Only the lines from the start of the entries through the line with "Please refer to" should be returned, each exactly as it stands, and no pictures.

::: LISTED RECORDS :::

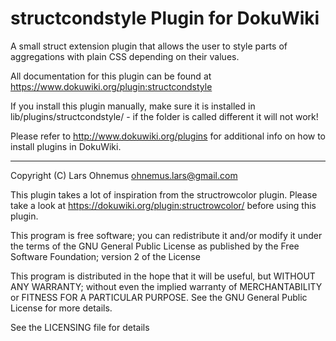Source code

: # structcondstyle Plugin for DokuWiki

A small struct extension plugin that allows the user to style parts of aggregations with plain CSS depending on their values.   

All documentation for this plugin can be found at
https://www.dokuwiki.org/plugin:structcondstyle

If you install this plugin manually, make sure it is installed in
lib/plugins/structcondstyle/ - if the folder is called different it
will not work!

Please refer to http://www.dokuwiki.org/plugins for additional info
on how to install plugins in DokuWiki.

----
Copyright (C) Lars Ohnemus <ohnemus.lars@gmail.com>

This plugin takes a lot of inspiration from the structrowcolor plugin. Please take a look at https://dokuwiki.org/plugin:structrowcolor/  before using this plugin.

This program is free software; you can redistribute it and/or modify
it under the terms of the GNU General Public License as published by
the Free Software Foundation; version 2 of the License

This program is distributed in the hope that it will be useful,
but WITHOUT ANY WARRANTY; without even the implied warranty of
MERCHANTABILITY or FITNESS FOR A PARTICULAR PURPOSE.  See the
GNU General Public License for more details.

See the LICENSING file for details
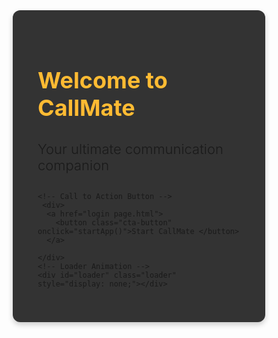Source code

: 
<html lang="en">
<head>
  <meta charset="UTF-8">
  <meta name="viewport" content="width=device-width, initial-scale=1.0">
  <title>CallMate - Startup Page</title>
  <style>
    /* General Reset */
    * {
      margin: 0;
      padding: 0;
      box-sizing: border-box;
    }

    /* Body and Font */
    body {
      font-family: Arial, sans-serif;
      background-color: #4A90E2;  /* Sky Blue */
      color: #fff;
      display: flex;
      justify-content: center;
      align-items: center;
      height: 100vh;
      margin: 0;
      text-align: center;
    }

    /* Container */
    .container {
      background-color: #333333;  /* Dark Charcoal */
      padding: 40px;
      border-radius: 12px;
      box-shadow: 0 4px 8px rgba(0, 0, 0, 0.2);
    }

    /* Heading */
    h1 {
      font-size: 36px;
      margin-bottom: 20px;
      color: #FFBB33;  /* Vibrant Yellow */
    }

    /* Tagline */
    h3 {
      font-size: 22px;
      margin-bottom: 30px;
      font-weight: 300;
    }

    /* Call to Action Button */
    .cta-button {
      padding: 15px 30px;
      font-size: 18px;
      color: #fff;
      background-color: #FFBB33;  /* Vibrant Yellow */
      border: none;
      border-radius: 5px;
      cursor: pointer;
      transition: background-color 0.3s ease;
      width: 100%;
    }

    /* Button Hover Effect */
    .cta-button:hover {
      background-color: #f79e42;
    }

    /* Loading Animation */
    .loader {
      border: 8px solid #f3f3f3; /* Light Gray */
      border-top: 8px solid #4A90E2; /* Sky Blue */
      border-radius: 50%;
      width: 50px;
      height: 50px;
      animation: spin 2s linear infinite;
      margin-top: 20px;
    }

    @keyframes spin {
      0% { transform: rotate(0deg); }
      100% { transform: rotate(360deg); }
    }

    /* Responsive Design */
    @media (max-width: 600px) {
      .container {
        padding: 20px;
      }

      h1 {
        font-size: 28px;
      }

      h3 {
        font-size: 18px;
      }

      .cta-button {
        font-size: 16px;
      }
    }
  </style>
</head>
<body>

  <!-- Main Container -->
  <div class="container">
    <h1>Welcome to CallMate</h1>
    <h3>Your ultimate communication companion</h3>

    <!-- Call to Action Button -->
     <div>
      <a href="login page.html">
        <button class="cta-button" onclick="startApp()">Start CallMate </button>
      </a>
      
    </div>
    <!-- Loader Animation -->
    <div id="loader" class="loader" style="display: none;"></div>
  <script>
    // Function to simulate the startup action and show the loader
    function startApp() {
      // Hide the button and show the loader
      document.querySelector('.cta-button').style.display = 'none';
      document.getElementById('loader').style.display = 'block';

      // Simulate a short delay before transitioning to the main app
      setTimeout(() => {
        window.location.href = "mainapp.html";  // Redirect to the main app page (replace with your actual app page)
      }, 3000);  // 3 seconds delay
    }
  </script>

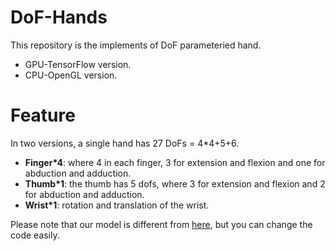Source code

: DoF-Hands
=========================
This repository is the implements of DoF parameteried hand.
- GPU-TensorFlow version.
- CPU-OpenGL version.

Feature
=========================
In two versions, a single hand has 27 DoFs = 4*4+5+6.

- **Finger*4**: where 4 in each finger, 3 for extension and flexion and one for abduction and adduction.
- **Thumb*1**:  the thumb has 5 dofs, where 3 for extension and flexion and 2 for abduction and adduction.
- **Wrist*1**:  rotation and translation of the wrist.

Please note that our model is different from [here](https://biology.stackexchange.com/questions/30857/does-the-human-hand-have-27-degrees-of-freedom), but you can change the code easily.
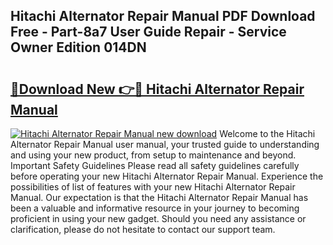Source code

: ## Hitachi Alternator Repair Manual PDF Download Free - Part-8a7 User Guide Repair - Service Owner Edition 014DN

# <h2><a href="http://bc68620.oget.top/?id=Hitachi+Alternator+Repair+Manual">🔗Download New 👉🔴 Hitachi Alternator Repair Manual</a></h2>

[![Hitachi Alternator Repair Manual new download](https://i.imgur.com/5g1atiW.png)](http://bc68620.oget.top/?id=Hitachi+Alternator+Repair+Manual)
Welcome to the Hitachi Alternator Repair Manual user manual, your trusted guide to understanding and using your new product, from setup to maintenance and beyond. Important Safety Guidelines Please read all safety guidelines carefully before operating your new Hitachi Alternator Repair Manual. Experience the possibilities of list of features with your new Hitachi Alternator Repair Manual. Our expectation is that the Hitachi Alternator Repair Manual has been a valuable and informative resource in your journey to becoming proficient in using your new gadget. Should you need any assistance or clarification, please do not hesitate to contact our support team.
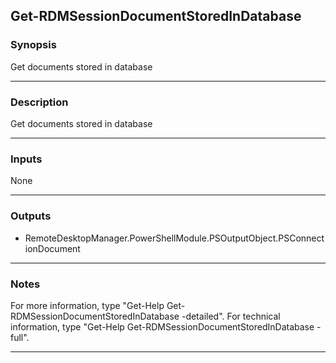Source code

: Get-RDMSessionDocumentStoredInDatabase
--------------------------------------

### Synopsis
Get documents stored in database

---

### Description

Get documents stored in database

---

### Inputs
None

---

### Outputs
* RemoteDesktopManager.PowerShellModule.PSOutputObject.PSConnectionDocument

---

### Notes
For more information, type "Get-Help Get-RDMSessionDocumentStoredInDatabase -detailed". For technical information, type "Get-Help Get-RDMSessionDocumentStoredInDatabase -full".

---
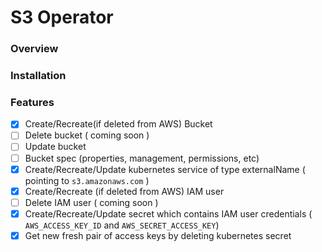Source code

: # S3 Operator

### Overview
### Installation


### Features
- [x] Create/Recreate(if deleted from AWS) Bucket
- [ ] Delete bucket ( coming soon ) 
- [ ] Update bucket
- [ ] Bucket spec (properties, management, permissions, etc)
- [x] Create/Recreate/Update kubernetes service of type externalName ( pointing to `s3.amazonaws.com` )
- [x] Create/Recreate (if deleted from AWS) IAM user
- [ ] Delete IAM user ( coming soon ) 
- [x] Create/Recreate/Update secret which contains IAM user credentials ( `AWS_ACCESS_KEY_ID` and `AWS_SECRET_ACCESS_KEY`)
- [x] Get new fresh pair of access keys by deleting kubernetes secret
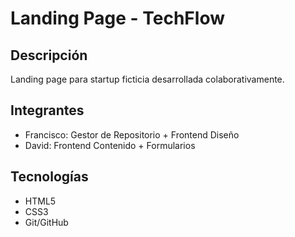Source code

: # Landing Page - TechFlow

## Descripción
Landing page para startup ficticia desarrollada colaborativamente.

## Integrantes
- Francisco: Gestor de Repositorio + Frontend Diseño
- David: Frontend Contenido + Formularios

## Tecnologías
- HTML5
- CSS3
- Git/GitHub

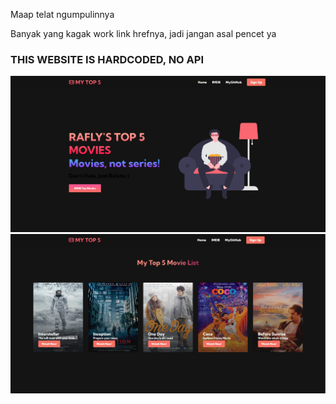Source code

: <p> Maap telat ngumpulinnya</p>
<p> Banyak yang kagak work link hrefnya, jadi jangan asal pencet ya</p>

<h3>THIS WEBSITE IS HARDCODED, NO API</h3>
<img src='images/screenshot1.jpg'>
<img src='images/screenshot2.jpg'>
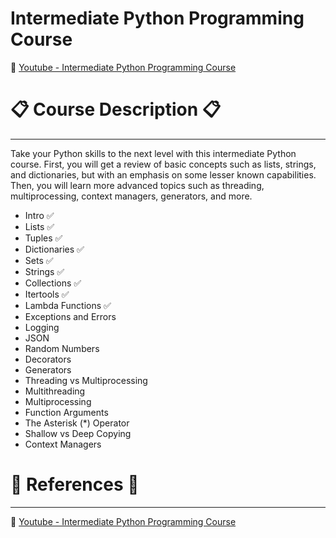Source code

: # Intermediate Python Programming Course

:link: [Youtube - Intermediate Python Programming Course]([link](https://www.youtube.com/watch?v=HGOBQPFzWKo&t))

# :clipboard: Course Description :clipboard:
---

Take your Python skills to the next level with this intermediate Python course. First, you will get a review of basic concepts such as lists, strings, and dictionaries, but with an emphasis on some lesser known capabilities. Then, you will learn more advanced topics such as threading, multiprocessing, context managers, generators, and more.

* Intro :white_check_mark:
* Lists :white_check_mark:
* Tuples :white_check_mark:
* Dictionaries :white_check_mark:
* Sets :white_check_mark:
* Strings :white_check_mark:
* Collections :white_check_mark:
* Itertools :white_check_mark:
* Lambda Functions :white_check_mark:
* Exceptions and Errors
* Logging
* JSON
* Random Numbers
* Decorators
* Generators
* Threading vs Multiprocessing
* Multithreading
* Multiprocessing
* Function Arguments
* The Asterisk (*) Operator
* Shallow vs Deep Copying
* Context Managers




# :page_facing_up: References :page_facing_up:
--- 
:link: [Youtube - Intermediate Python Programming Course]([link](https://www.youtube.com/watch?v=HGOBQPFzWKo&t))

  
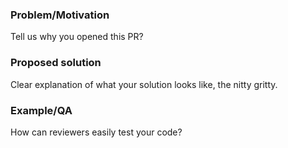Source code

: ### Problem/Motivation
Tell us why you opened this PR?

### Proposed solution
Clear explanation of what your solution looks like, the nitty gritty. 

### Example/QA
How can reviewers easily test your code?
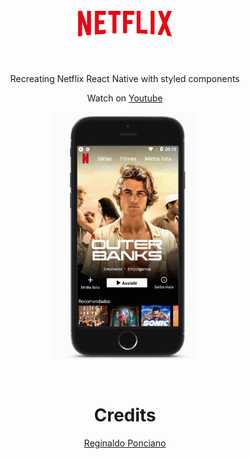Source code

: <h1 align="center">
<br>
  <img src="src/assets/netflix-logo.png" width="150">
<br>
<br>
</h1>

<p align="center">Recreating Netflix React Native with styled components</p>
<p align="center">Watch on <a href="https://www.youtube.com/watch?v=UTfGq8iaSEQ&t">Youtube</a></p>

<div align="center">
   <a href="https://www.youtube.com/watch?v=UTfGq8iaSEQ&t">
   <img align="center" src="src/assets/app.gif" width="230px">
   </a>
</div>
<br>
<br>


<h1 align="center">
Credits
</h1>
<p align="center"><a href="https://github.com/reginaldop">Reginaldo Ponciano</a></p>

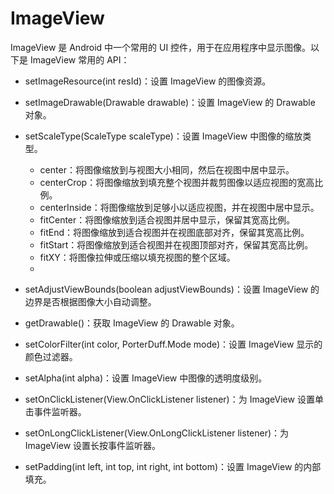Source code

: # ImageView

ImageView 是 Android 中一个常用的 UI 控件，用于在应用程序中显示图像。以下是 ImageView 常用的 API：

- setImageResource(int resId)：设置 ImageView 的图像资源。

- setImageDrawable(Drawable drawable)：设置 ImageView 的 Drawable 对象。

- setScaleType(ScaleType scaleType)：设置 ImageView 中图像的缩放类型。
  - center：将图像缩放到与视图大小相同，然后在视图中居中显示。
  - centerCrop：将图像缩放到填充整个视图并裁剪图像以适应视图的宽高比例。
  - centerInside：将图像缩放到足够小以适应视图，并在视图中居中显示。
  - fitCenter：将图像缩放到适合视图并居中显示，保留其宽高比例。
  - fitEnd：将图像缩放到适合视图并在视图底部对齐，保留其宽高比例。
  - fitStart：将图像缩放到适合视图并在视图顶部对齐，保留其宽高比例。
  - fitXY：将图像拉伸或压缩以填充视图的整个区域。
  -
- setAdjustViewBounds(boolean adjustViewBounds)：设置 ImageView 的边界是否根据图像大小自动调整。

- getDrawable()：获取 ImageView 的 Drawable 对象。

- setColorFilter(int color, PorterDuff.Mode mode)：设置 ImageView 显示的颜色过滤器。

- setAlpha(int alpha)：设置 ImageView 中图像的透明度级别。

- setOnClickListener(View.OnClickListener listener)：为 ImageView 设置单击事件监听器。

- setOnLongClickListener(View.OnLongClickListener listener)：为 ImageView 设置长按事件监听器。

- setPadding(int left, int top, int right, int bottom)：设置 ImageView 的内部填充。
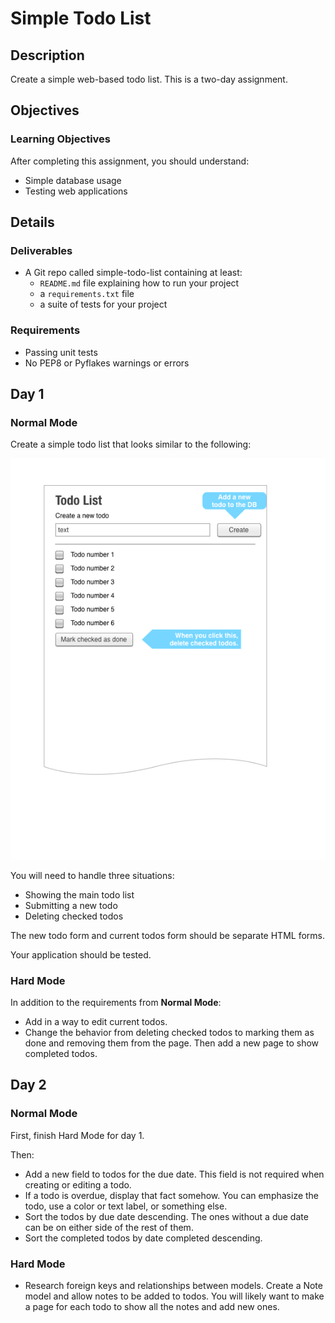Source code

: # Simple Todo List

## Description

Create a simple web-based todo list. This is a two-day assignment.

## Objectives

### Learning Objectives

After completing this assignment, you should understand:

* Simple database usage
* Testing web applications

## Details

### Deliverables

* A Git repo called simple-todo-list containing at least:
  * `README.md` file explaining how to run your project
  * a `requirements.txt` file
  * a suite of tests for your project

### Requirements  

* Passing unit tests
* No PEP8 or Pyflakes warnings or errors

## Day 1

### Normal Mode

Create a simple todo list that looks similar to the following:

![wireframe](todo.png)

You will need to handle three situations:

* Showing the main todo list
* Submitting a new todo
* Deleting checked todos

The new todo form and current todos form should be separate HTML forms.

Your application should be tested.

### Hard Mode

In addition to the requirements from **Normal Mode**:

* Add in a way to edit current todos.
* Change the behavior from deleting checked todos to marking them as done and removing them from the page. Then add a new page to show completed todos.

## Day 2

### Normal Mode

First, finish Hard Mode for day 1.

Then:

* Add a new field to todos for the due date. This field is not required when creating or editing a todo.
* If a todo is overdue, display that fact somehow. You can emphasize the todo, use a color or text label, or something else.
* Sort the todos by due date descending. The ones without a due date can be on either side of the rest of them.
* Sort the completed todos by date completed descending.

### Hard Mode

* Research foreign keys and relationships between models. Create a Note model and allow notes to be added to todos. You will likely want to make a page for each todo to show all the notes and add new ones.
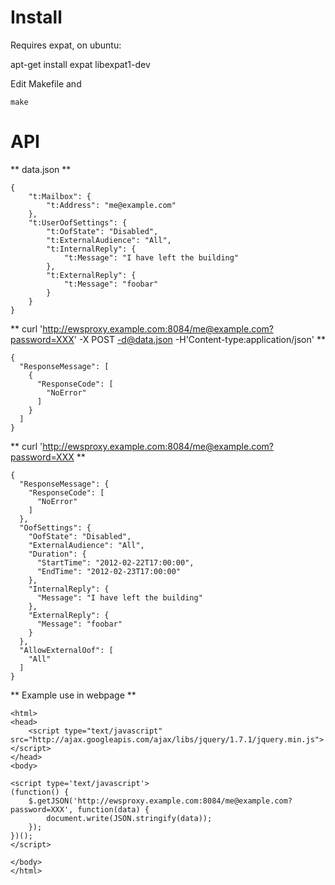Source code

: # Install

Requires expat, on ubuntu:

apt-get install expat libexpat1-dev

Edit Makefile and

	make

# API

** data.json **

	{
		"t:Mailbox": {
			"t:Address": "me@example.com"
		},
		"t:UserOofSettings": {
			"t:OofState": "Disabled",
			"t:ExternalAudience": "All",
			"t:InternalReply": {
				"t:Message": "I have left the building"
			},
			"t:ExternalReply": {
				"t:Message": "foobar"
			}
		}
	}

** curl 'http://ewsproxy.example.com:8084/me@example.com?password=XXX' -X POST -d@data.json -H'Content-type:application/json' **

	{
	  "ResponseMessage": [
	    {
	      "ResponseCode": [
	        "NoError"
	      ]
	    }
	  ]
	}


** curl 'http://ewsproxy.example.com:8084/me@example.com?password=XXX **

	{
	  "ResponseMessage": {
	    "ResponseCode": [
	      "NoError"
	    ]
	  },
	  "OofSettings": {
	    "OofState": "Disabled",
	    "ExternalAudience": "All",
	    "Duration": {
	      "StartTime": "2012-02-22T17:00:00",
	      "EndTime": "2012-02-23T17:00:00"
	    },
	    "InternalReply": {
	      "Message": "I have left the building"
	    },
	    "ExternalReply": {
	      "Message": "foobar"
	    }
	  },
	  "AllowExternalOof": [
	    "All"
	  ]
	}

** Example use in webpage **

	<html>
	<head>
		<script type="text/javascript" src="http://ajax.googleapis.com/ajax/libs/jquery/1.7.1/jquery.min.js"></script>
	</head>
	<body>
	
	<script type='text/javascript'>
	(function() {
		$.getJSON('http://ewsproxy.example.com:8084/me@example.com?password=XXX', function(data) {
			document.write(JSON.stringify(data));
		});
	})();
	</script>

	</body>
	</html>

:::

#### [OUTPUT OF THE TASK]
Source code

: # structcondstyle Plugin for DokuWiki

A small struct extension plugin that allows the user to style parts of aggregations with plain CSS depending on their values.   

All documentation for this plugin can be found at
https://www.dokuwiki.org/plugin:structcondstyle

If you install this plugin manually, make sure it is installed in
lib/plugins/structcondstyle/ - if the folder is called different it
will not work!

Please refer to http://www.dokuwiki.org/plugins for additional info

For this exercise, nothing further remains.